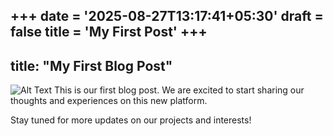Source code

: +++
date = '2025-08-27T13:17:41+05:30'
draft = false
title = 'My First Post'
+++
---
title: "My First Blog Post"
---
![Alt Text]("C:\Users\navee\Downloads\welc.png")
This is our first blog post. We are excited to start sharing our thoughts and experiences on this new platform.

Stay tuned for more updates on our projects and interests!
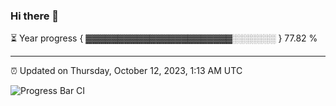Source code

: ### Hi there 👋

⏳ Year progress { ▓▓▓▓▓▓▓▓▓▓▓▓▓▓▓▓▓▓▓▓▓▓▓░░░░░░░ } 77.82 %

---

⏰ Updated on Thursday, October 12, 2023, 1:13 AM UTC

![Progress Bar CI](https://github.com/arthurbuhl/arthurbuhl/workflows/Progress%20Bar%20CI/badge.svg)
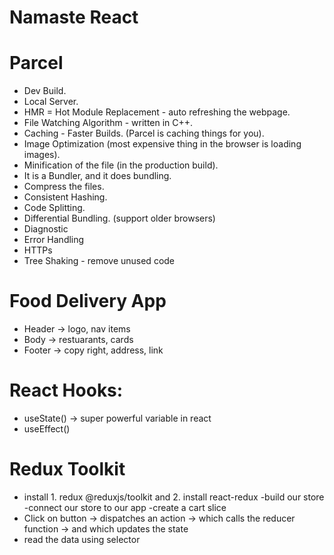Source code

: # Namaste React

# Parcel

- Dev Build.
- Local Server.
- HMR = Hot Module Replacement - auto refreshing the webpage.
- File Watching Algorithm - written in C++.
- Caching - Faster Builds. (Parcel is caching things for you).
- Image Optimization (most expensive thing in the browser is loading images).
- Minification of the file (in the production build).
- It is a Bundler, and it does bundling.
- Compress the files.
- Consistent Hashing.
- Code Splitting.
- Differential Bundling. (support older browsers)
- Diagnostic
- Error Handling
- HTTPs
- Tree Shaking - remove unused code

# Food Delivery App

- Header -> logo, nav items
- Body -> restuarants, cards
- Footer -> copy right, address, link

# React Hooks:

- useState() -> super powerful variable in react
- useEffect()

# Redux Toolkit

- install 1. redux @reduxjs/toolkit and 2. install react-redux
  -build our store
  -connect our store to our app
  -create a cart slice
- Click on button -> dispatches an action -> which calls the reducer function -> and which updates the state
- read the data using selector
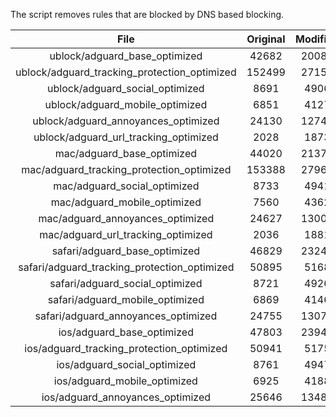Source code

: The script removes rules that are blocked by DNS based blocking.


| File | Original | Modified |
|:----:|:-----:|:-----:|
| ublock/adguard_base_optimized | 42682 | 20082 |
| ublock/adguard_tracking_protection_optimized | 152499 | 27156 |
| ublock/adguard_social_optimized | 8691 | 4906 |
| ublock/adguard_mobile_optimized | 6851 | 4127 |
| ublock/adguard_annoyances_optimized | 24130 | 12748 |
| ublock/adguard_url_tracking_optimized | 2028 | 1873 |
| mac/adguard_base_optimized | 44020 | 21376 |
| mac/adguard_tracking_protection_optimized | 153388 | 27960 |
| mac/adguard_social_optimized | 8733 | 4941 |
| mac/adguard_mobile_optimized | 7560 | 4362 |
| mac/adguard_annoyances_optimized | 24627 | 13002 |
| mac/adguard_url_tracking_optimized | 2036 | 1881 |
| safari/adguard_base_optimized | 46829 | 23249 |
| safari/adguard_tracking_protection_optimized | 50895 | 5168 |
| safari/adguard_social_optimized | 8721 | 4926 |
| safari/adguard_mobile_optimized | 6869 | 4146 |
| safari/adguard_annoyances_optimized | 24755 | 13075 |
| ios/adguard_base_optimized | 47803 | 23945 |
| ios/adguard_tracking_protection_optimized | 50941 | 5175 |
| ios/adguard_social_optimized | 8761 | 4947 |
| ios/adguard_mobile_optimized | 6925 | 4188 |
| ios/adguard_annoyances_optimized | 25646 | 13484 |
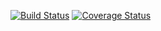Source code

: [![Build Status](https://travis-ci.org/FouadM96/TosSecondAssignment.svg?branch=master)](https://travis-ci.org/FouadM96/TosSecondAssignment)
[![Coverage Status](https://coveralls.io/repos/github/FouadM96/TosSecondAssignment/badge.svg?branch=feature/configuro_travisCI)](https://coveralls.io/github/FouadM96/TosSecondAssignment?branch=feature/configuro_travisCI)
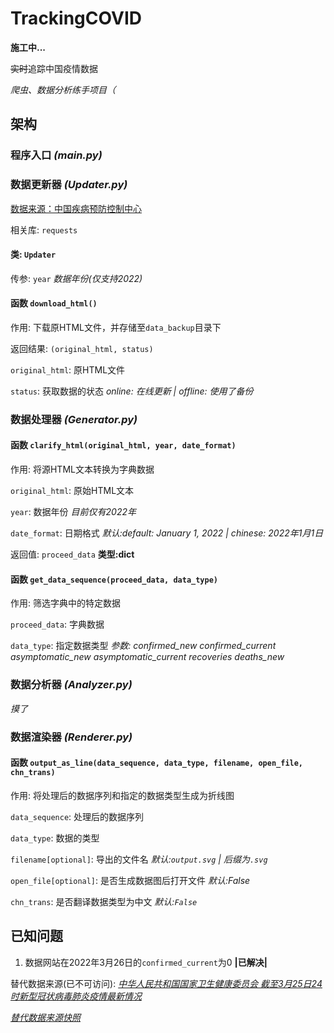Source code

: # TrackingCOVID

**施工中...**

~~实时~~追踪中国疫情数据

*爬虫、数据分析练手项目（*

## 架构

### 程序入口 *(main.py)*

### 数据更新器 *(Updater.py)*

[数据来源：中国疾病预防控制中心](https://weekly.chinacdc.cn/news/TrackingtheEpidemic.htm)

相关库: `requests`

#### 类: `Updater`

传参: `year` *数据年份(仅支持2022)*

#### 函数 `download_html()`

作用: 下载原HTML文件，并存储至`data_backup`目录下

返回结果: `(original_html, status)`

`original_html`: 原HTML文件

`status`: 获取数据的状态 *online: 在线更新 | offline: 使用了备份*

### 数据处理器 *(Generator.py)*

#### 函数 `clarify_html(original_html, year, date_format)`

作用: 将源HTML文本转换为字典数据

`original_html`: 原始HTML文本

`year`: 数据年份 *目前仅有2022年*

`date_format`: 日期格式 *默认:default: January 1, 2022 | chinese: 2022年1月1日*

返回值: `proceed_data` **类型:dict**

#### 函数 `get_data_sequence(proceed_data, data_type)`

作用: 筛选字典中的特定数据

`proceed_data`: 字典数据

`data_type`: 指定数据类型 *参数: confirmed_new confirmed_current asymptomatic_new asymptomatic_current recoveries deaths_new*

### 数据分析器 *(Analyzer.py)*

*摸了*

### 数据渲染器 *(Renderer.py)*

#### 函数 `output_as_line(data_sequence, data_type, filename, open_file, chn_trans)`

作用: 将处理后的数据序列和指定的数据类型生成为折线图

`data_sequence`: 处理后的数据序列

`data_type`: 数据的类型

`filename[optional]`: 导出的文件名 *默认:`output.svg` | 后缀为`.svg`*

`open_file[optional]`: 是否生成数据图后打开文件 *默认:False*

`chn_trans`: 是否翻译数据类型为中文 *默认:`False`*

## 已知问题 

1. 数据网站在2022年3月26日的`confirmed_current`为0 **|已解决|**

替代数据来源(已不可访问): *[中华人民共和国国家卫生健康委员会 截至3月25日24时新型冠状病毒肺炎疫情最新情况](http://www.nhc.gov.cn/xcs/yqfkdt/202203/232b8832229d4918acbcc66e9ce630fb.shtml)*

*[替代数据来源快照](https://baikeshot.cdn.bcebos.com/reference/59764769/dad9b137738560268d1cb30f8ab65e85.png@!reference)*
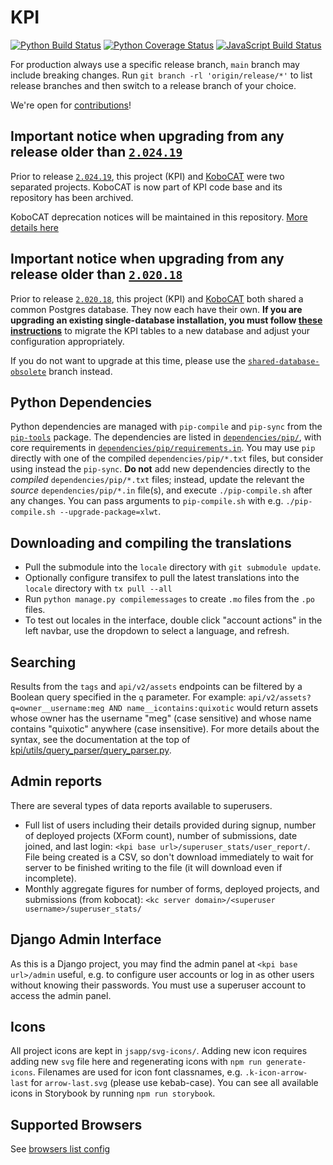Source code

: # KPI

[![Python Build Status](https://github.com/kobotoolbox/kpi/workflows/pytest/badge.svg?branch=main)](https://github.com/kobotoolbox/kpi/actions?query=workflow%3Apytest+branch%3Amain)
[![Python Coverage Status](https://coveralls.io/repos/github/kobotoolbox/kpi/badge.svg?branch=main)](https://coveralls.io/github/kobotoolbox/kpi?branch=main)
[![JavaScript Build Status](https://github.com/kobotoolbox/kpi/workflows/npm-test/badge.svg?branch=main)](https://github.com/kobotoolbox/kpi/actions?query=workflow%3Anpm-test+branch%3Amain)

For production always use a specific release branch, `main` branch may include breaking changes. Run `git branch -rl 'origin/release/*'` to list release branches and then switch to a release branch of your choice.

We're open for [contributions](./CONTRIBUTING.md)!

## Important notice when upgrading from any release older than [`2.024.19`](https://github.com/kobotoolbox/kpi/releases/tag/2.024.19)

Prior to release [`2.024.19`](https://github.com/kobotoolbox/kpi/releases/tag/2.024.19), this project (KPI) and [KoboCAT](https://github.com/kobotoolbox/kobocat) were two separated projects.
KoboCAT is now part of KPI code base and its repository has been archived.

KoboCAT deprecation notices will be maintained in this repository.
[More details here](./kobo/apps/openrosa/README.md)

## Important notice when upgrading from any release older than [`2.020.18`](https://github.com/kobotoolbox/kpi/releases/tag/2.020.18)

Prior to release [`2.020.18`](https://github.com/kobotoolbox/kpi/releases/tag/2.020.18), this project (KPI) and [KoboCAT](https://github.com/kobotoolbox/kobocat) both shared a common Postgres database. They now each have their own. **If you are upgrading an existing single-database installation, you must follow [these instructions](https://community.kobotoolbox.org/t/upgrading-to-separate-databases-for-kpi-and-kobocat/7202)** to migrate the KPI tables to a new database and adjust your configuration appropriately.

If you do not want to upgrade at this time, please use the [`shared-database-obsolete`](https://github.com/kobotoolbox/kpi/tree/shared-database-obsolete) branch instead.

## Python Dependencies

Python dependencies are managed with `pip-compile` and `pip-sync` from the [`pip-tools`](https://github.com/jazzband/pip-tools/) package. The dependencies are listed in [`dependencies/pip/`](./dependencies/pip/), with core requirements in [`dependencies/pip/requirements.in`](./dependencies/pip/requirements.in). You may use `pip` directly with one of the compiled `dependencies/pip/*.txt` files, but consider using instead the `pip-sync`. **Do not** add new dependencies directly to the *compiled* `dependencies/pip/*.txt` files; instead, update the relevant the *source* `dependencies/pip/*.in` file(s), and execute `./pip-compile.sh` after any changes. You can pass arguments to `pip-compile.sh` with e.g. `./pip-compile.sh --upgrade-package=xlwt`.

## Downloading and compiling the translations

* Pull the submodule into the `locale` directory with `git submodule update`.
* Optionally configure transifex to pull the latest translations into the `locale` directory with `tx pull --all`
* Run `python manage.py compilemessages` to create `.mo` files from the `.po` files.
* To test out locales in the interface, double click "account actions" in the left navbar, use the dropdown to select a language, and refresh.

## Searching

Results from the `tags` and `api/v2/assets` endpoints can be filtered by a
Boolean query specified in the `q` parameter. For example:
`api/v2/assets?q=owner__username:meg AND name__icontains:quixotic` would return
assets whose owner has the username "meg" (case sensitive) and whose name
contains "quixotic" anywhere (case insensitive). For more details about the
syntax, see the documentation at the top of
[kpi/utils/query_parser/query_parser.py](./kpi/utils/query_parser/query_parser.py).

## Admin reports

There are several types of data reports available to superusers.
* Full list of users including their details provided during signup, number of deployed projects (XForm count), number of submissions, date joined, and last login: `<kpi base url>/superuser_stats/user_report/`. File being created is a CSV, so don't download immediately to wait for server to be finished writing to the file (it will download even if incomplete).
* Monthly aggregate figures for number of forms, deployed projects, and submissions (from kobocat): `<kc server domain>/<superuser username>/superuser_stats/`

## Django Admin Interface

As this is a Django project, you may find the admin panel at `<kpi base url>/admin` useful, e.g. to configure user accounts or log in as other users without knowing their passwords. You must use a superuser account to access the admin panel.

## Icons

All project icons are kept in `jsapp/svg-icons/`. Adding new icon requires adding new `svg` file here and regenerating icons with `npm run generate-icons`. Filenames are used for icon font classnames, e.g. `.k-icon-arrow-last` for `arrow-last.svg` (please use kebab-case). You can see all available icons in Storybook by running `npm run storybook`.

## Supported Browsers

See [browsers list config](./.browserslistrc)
______________________________
What you give back must be the stretch above, starting at the line with "- Diagnostic" and ending at the line with "- useState() ->", copied exactly.

- Diagnostic
- Error Handling
- HTTPs
- Tree Shaking - remove unused code

# Food Delivery App

- Header -> logo, nav items
- Body -> restuarants, cards
- Footer -> copy right, address, link

# React Hooks:

- useState() -> super powerful variable in react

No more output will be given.